(About this task): Every record that follows should be copied exactly. No picture belongs in the copy.

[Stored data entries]
* * * * * * *
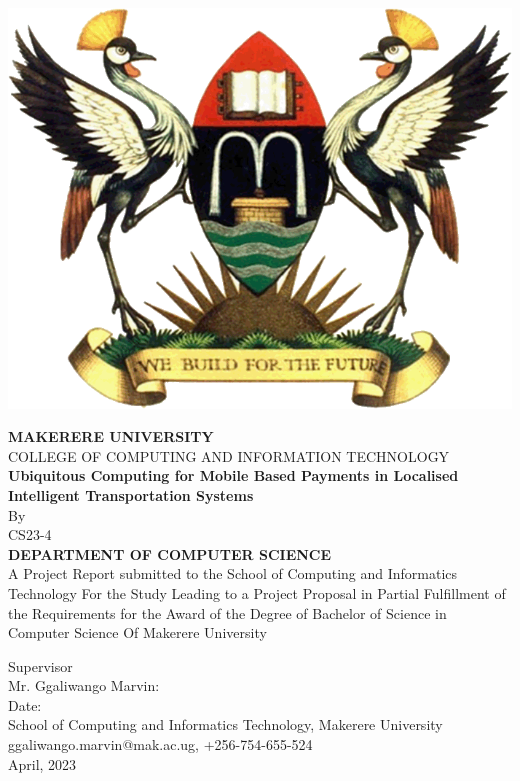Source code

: \documentclass[11pt]{report}
\begin{document}
    \begin{titlepage}
        \begin{center}
            \includegraphics[scale=0.25]{images/muk}

            \textbf{MAKERERE UNIVERSITY}
            \\COLLEGE OF COMPUTING AND INFORMATION TECHNOLOGY
            \vspace{1cm}
            \\{\textbf{ Ubiquitous Computing for Mobile Based Payments in Localised Intelligent Transportation Systems}}
            \vspace{0.5cm}
            \\By
            \\CS23-4
            \vspace{0.5cm}
            \\{\textbf{
                DEPARTMENT OF COMPUTER SCIENCE
            }}
            \vspace{0.5cm}
            \\A Project Report submitted to the School of Computing and Informatics Technology
            For the Study Leading to a Project Proposal in Partial Fulfillment of the
            Requirements for the Award of the Degree of Bachelor of Science in Computer Science
            Of Makerere University
            \vspace{0.5cm}

            Supervisor
            \vspace{0.2cm}
            \\Mr. Ggaliwango Marvin:\dotfill
            \vspace{0.2cm}
            \\Date:\dotfill
            \vspace{0.2cm}
            \\School of Computing and Informatics Technology, Makerere University
            \\ggaliwango.marvin@mak.ac.ug, +256-754-655-524
            \\April, 2023
        \end{center}
    \end{titlepage}
\end{document}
* * * * * * *
(Solution to this exercise):
Source code

: \documentclass[11pt]{report}
\begin{document}
    \begin{titlepage}
        \begin{center}
            \includegraphics[scale=0.25]{images/muk}

            \textbf{MAKERERE UNIVERSITY}
            \\COLLEGE OF COMPUTING AND INFORMATION TECHNOLOGY
            \vspace{1cm}
            \\{\textbf{ Ubiquitous Computing for Mobile Based Payments in Localised Intelligent Transportation Systems}}
            \vspace{0.5cm}
            \\By
            \\CS23-4
            \vspace{0.5cm}
            \\{\textbf{
                DEPARTMENT OF COMPUTER SCIENCE
            }}
            \vspace{0.5cm}
            \\A Project Report submitted to the School of Computing and Informatics Technology
            For the Study Leading to a Project Proposal in Partial Fulfillment of the
            Requirements for the Award of the Degree of Bachelor of Science in Computer Science
            Of Makerere University
            \vspace{0.5cm}

            Supervisor
            \vspace{0.2cm}
            \\Mr. Ggaliwango Marvin:\dotfill
            \vspace{0.2cm}
            \\Date:\dotfill
            \vspace{0.2cm}
            \\School of Computing and Informatics Technology, Makerere University
            \\ggaliwango.marvin@mak.ac.ug, +256-754-655-524
            \\April, 2023
        \end{center}
    \end{titlepage}
\end{document}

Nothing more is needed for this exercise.